*Activity*
Working from the data below, write out exactly the lines from its first through the line that contains "Autore: [Marco Secchi](http://marcosecchi.it)", both ends included and pictures omitted.

++++++++++++++++++++

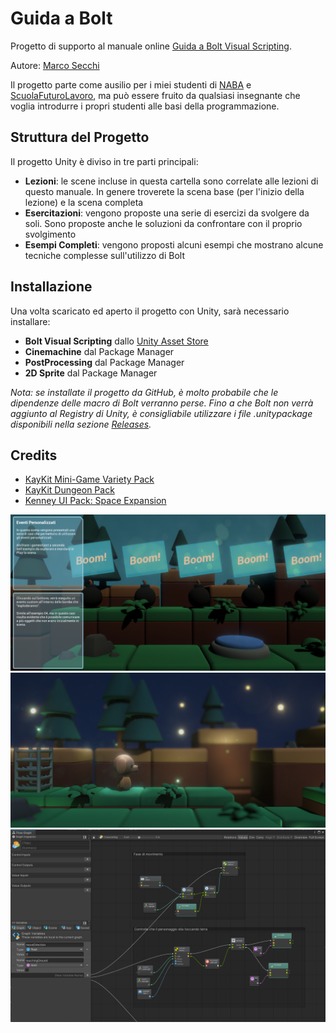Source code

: # Guida a Bolt

Progetto di supporto al manuale online [Guida a Bolt Visual Scripting](https://app.gitbook.com/@thebitcave/s/guida-a-unity-bolt/).

Autore: [Marco Secchi](http://marcosecchi.it)

Il progetto parte come ausilio per i miei studenti di [NABA](http://naba.it) e [ScuolaFuturoLavoro](https://scuolafuturolavoro.it/), ma può essere fruito da qualsiasi insegnante che voglia introdurre i propri studenti alle basi della programmazione.
## Struttura del Progetto

Il progetto Unity è diviso in tre parti principali:
* **Lezioni**: le scene incluse in questa cartella sono correlate alle lezioni di questo manuale. In genere troverete la scena base (per l'inizio della lezione) e la scena completa
* **Esercitazioni**: vengono proposte una serie di esercizi da svolgere da soli. Sono proposte anche le soluzioni da confrontare con il proprio svolgimento
* **Esempi Completi**: vengono proposti alcuni esempi che mostrano alcune tecniche complesse sull'utilizzo di Bolt

## Installazione

Una volta scaricato ed aperto il progetto con Unity, sarà necessario installare:

* **Bolt Visual Scripting** dallo [Unity Asset Store](https://assetstore.unity.com/packages/tools/visual-scripting/bolt-163802)
* **Cinemachine** dal Package Manager
* **PostProcessing** dal Package Manager
* **2D Sprite** dal Package Manager

_Nota: se installate il progetto da GitHub, è molto probabile che le dipendenze delle macro di Bolt verranno perse. Fino a che Bolt non verrà aggiunto al Registry di Unity, è consigliabile utilizzare i file .unitypackage disponibili nella sezione [Releases](https://github.com/thebitcave/gitbook-guida-bolt/releases)._

## Credits

* [KayKit  Mini-Game Variety Pack](https://kaylousberg.itch.io/kay-kit-mini-game-variety-pack)
* [KayKit Dungeon Pack](https://kaylousberg.itch.io/kaykit-dungeon)
* [Kenney UI Pack: Space Expansion](https://kenney.nl/assets/ui-pack-space-expansion)

![Screenshot 1](https://github.com/thebitcave/gitbook-guida-bolt/blob/main/Screenshots/screen_01.png)
![Screenshot 2](https://github.com/thebitcave/gitbook-guida-bolt/blob/main/Screenshots/screen_02.png)
![Screenshot 3](https://github.com/thebitcave/gitbook-guida-bolt/blob/main/Screenshots/screen_03.png)
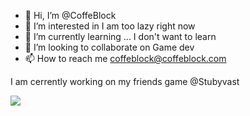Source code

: - 👋 Hi, I’m @CoffeBlock
- 👀 I’m interested in I am too lazy right now
- 🌱 I’m currently learning ... I don't want to learn
- 💞️ I’m looking to collaborate on Game dev
- 📫 How to reach me coffeblock@coffeblock.com

I am cerrently working on my friends game @Stubyvast

<a href="https://www.buymeacoffee.com/CoffeBlock"><img src="https://img.buymeacoffee.com/button-api/?text=Buy me a coffe&emoji=&slug=CoffeBlock&button_colour=FFDD00&font_colour=000000&font_family=Comic&outline_colour=000000&coffee_colour=ffffff" /></a>

<!---
CoffeBlock/CoffeBlock is a ✨ special ✨ repository because its `README.md` (this file) appears on your GitHub profile.
You can click the Preview link to take a look at your changes.
--->

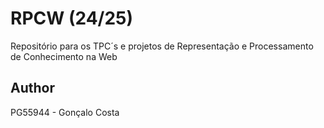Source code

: # RPCW (24/25)
Repositório para os TPC´s e projetos de Representação e Processamento de Conhecimento na Web

## Author

PG55944 - Gonçalo Costa
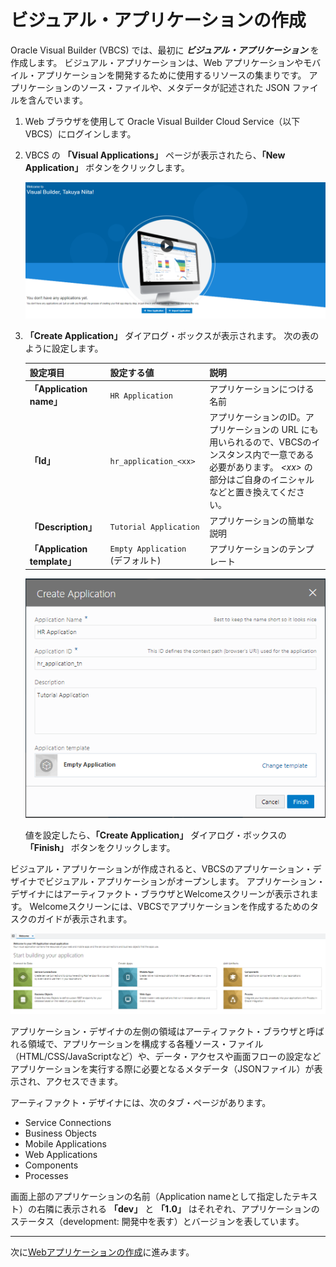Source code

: # ビジュアル・アプリケーションの作成

Oracle Visual Builder (VBCS) では、最初に ***ビジュアル・アプリケーション*** を作成します。
ビジュアル・アプリケーションは、Web アプリケーションやモバイル・アプリケーションを開発するために使用するリソースの集まりです。
アプリケーションのソース・ファイルや、メタデータが記述された JSON ファイルを含んでいます。

1.  Web ブラウザを使用して Oracle Visual Builder Cloud Service（以下 VBCS）にログインします。

1.  VBCS の **「Visual Applications」** ページが表示されたら、**「New Application」** ボタンをクリックします。

    ![VBCS の Visual Applications ページ](images/visual_builder_top.png)

1.  **「Create Application」** ダイアログ・ボックスが表示されます。
    次の表のように設定します。

    | 設定項目 | 設定する値 | 説明 |
    |--------|--------|--------|
    |**「Application name」**|`HR Application`|アプリケーションにつける名前|
    |**「Id」**|`hr_application_<xx>`|アプリケーションのID。アプリケーションの URL にも用いられるので、VBCSのインスタンス内で一意である必要があります。 *&lt;xx&gt;* の部分はご自身のイニシャルなどと置き換えてください。|
    |**「Description」**|`Tutorial Application`|アプリケーションの簡単な説明|
    |**「Application template」**| `Empty Application` (デフォルト) | アプリケーションのテンプレート|

    ![Create Application ダイアログ・ボックス](images/application_dialog.png)

    値を設定したら、**「Create Application」** ダイアログ・ボックスの **「Finish」** ボタンをクリックします。

ビジュアル・アプリケーションが作成されると、VBCSのアプリケーション・デザイナでビジュアル・アプリケーションがオープンします。
アプリケーション・デザイナにはアーティファクト・ブラウザとWelcomeスクリーンが表示されます。
Welcomeスクリーンには、VBCSでアプリケーションを作成するためのタスクのガイドが表示されます。

![VBCS の アプリケーション・デザイナ](images/application_designer.png)

アプリケーション・デザイナの左側の領域はアーティファクト・ブラウザと呼ばれる領域で、アプリケーションを構成する各種ソース・ファイル（HTML/CSS/JavaScriptなど）や、データ・アクセスや画面フローの設定などアプリケーションを実行する際に必要となるメタデータ（JSONファイル）が表示され、アクセスできます。

アーティファクト・デザイナには、次のタブ・ページがあります。

* Service Connections
* Business Objects
* Mobile Applications
* Web Applications
* Components
* Processes

画面上部のアプリケーションの名前（Application nameとして指定したテキスト）の右隣に表示される **「dev」** と **「1.0」** はそれぞれ、アプリケーションのステータス（development: 開発中を表す）とバージョンを表しています。

----

次に[Webアプリケーションの作成](create_web_app.md)に進みます。
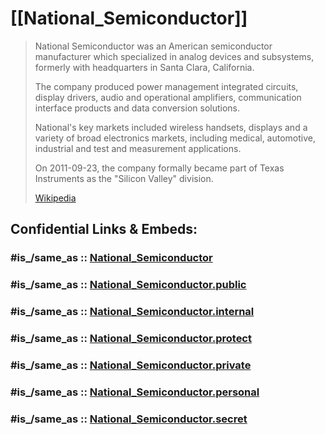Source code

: 
# [[National_Semiconductor]] 

> National Semiconductor was an American semiconductor manufacturer 
> which specialized in analog devices and subsystems, 
> formerly with headquarters in Santa Clara, California. 
> 
> The company produced power management integrated circuits, display drivers, 
> audio and operational amplifiers, communication interface products 
> and data conversion solutions. 
> 
> National's key markets included wireless handsets, displays 
> and a variety of broad electronics markets, 
> including medical, automotive, industrial and test and measurement applications.
>
> On 2011-09-23, the company formally became part of Texas Instruments 
> as the "Silicon Valley" division.
>
> [Wikipedia](https://en.wikipedia.org/wiki/National%20Semiconductor)


## Confidential Links & Embeds: 

### #is_/same_as :: [National_Semiconductor](/_Standards/Society/Economics/Business/Business-Entity/IT~Company/Semiconductor-Industry/National_Semiconductor.md) 

### #is_/same_as :: [National_Semiconductor.public](/_public/Society/Economics/Business/Business-Entity/IT~Company/Semiconductor-Industry/National_Semiconductor.public.md) 

### #is_/same_as :: [National_Semiconductor.internal](/_internal/Society/Economics/Business/Business-Entity/IT~Company/Semiconductor-Industry/National_Semiconductor.internal.md) 

### #is_/same_as :: [National_Semiconductor.protect](/_protect/Society/Economics/Business/Business-Entity/IT~Company/Semiconductor-Industry/National_Semiconductor.protect.md) 

### #is_/same_as :: [National_Semiconductor.private](/_private/Society/Economics/Business/Business-Entity/IT~Company/Semiconductor-Industry/National_Semiconductor.private.md) 

### #is_/same_as :: [National_Semiconductor.personal](/_personal/Society/Economics/Business/Business-Entity/IT~Company/Semiconductor-Industry/National_Semiconductor.personal.md) 

### #is_/same_as :: [National_Semiconductor.secret](/_secret/Society/Economics/Business/Business-Entity/IT~Company/Semiconductor-Industry/National_Semiconductor.secret.md)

++++++++++++++++++++

*Answer for the task*
Source code

: # Guida a Bolt

Progetto di supporto al manuale online [Guida a Bolt Visual Scripting](https://app.gitbook.com/@thebitcave/s/guida-a-unity-bolt/).

Autore: [Marco Secchi](http://marcosecchi.it)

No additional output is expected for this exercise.